Basiu, ja też się cieszę z tej dobrej prognozy pogody. Jeżeli tak będzie to już na pewno jedziemy na działkę. Przed wyjazdem chciałam przyciąć winogrona i inne krzewy. Jak przyjadę to biorę się za warzywniak. Już się nie mogę doczekać do soboty. Mam dwa wiaderka odpadków na kompost. Nareszcie się znajdą tam gdzie ich miejsce.
No, winogrona trzeba szybko ciać, bo potem straszliwie płaczą. Ja swoje zawsze tnę po opadnięciu liści. To wysoce mrozoodporna amerykańska odmiana i bardziej ozdobna niż jadalna. Ale na wino wyśmienita
Też mam zamiar zerknąć co się na działce dzieje.
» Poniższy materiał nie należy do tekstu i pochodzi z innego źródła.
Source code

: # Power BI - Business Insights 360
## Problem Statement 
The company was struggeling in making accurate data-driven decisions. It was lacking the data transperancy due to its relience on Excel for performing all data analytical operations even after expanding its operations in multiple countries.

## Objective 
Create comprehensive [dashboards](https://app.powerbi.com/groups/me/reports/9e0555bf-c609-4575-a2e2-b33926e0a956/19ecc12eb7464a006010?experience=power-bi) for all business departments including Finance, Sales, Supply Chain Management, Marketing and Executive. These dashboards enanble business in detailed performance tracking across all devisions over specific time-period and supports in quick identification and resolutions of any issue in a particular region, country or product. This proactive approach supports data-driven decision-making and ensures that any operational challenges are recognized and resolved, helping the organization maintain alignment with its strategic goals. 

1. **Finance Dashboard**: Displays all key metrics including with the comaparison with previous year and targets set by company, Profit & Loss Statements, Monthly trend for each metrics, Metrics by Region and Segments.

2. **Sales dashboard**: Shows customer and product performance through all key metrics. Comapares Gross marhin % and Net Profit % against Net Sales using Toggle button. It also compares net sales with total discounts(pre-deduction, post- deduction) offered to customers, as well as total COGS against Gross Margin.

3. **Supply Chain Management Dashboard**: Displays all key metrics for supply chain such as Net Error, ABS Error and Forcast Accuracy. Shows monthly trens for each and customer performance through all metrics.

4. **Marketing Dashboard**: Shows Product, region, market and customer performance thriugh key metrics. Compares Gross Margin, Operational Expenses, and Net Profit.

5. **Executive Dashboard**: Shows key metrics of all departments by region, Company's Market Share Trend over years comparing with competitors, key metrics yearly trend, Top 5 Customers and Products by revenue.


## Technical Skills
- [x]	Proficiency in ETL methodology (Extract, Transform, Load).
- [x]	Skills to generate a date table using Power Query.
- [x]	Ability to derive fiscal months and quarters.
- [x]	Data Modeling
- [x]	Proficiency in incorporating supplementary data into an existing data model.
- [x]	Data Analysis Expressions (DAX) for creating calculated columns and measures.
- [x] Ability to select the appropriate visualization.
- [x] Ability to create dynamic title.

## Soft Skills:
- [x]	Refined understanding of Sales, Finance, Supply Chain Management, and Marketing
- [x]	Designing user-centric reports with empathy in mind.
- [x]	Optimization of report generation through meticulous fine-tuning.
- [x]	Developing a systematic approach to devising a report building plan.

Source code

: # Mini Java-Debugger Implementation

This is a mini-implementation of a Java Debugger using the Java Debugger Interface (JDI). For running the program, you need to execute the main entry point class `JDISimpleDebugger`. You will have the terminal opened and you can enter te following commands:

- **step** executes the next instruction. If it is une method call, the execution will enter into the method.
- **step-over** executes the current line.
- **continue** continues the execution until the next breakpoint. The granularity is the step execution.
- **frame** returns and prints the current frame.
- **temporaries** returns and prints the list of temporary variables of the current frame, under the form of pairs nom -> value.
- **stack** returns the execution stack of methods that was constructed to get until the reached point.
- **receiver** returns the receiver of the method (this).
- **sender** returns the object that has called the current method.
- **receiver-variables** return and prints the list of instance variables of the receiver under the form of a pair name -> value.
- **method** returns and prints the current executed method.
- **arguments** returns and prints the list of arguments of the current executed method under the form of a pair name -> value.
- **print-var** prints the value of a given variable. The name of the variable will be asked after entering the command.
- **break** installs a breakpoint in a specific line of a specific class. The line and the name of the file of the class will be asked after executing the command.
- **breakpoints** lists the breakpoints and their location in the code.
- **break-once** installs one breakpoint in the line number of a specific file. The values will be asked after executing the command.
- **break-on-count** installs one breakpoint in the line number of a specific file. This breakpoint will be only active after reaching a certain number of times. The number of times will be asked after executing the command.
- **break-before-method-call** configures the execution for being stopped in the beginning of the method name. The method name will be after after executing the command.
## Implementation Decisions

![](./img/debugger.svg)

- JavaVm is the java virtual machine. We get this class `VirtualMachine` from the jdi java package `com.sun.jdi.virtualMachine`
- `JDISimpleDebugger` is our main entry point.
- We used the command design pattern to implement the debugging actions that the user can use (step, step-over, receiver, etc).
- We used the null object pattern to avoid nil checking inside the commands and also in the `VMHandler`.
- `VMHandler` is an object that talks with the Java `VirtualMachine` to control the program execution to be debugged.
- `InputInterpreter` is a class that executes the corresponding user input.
A nuż przebiśnieg jakiś wyszedł, i ciemiernik dalej kwitnie, i krokusik kiełek pokazał?
Ten migdałek okres świetnosci ma juz za sobą. W pewną zimę niemal wymarzł. Miałam go wywalić ale rozmyśliłam się. Odbił trochę od korzenia i regeneruje się już ze cztery lata. Hahaha, cierpliwa jestem, no nie?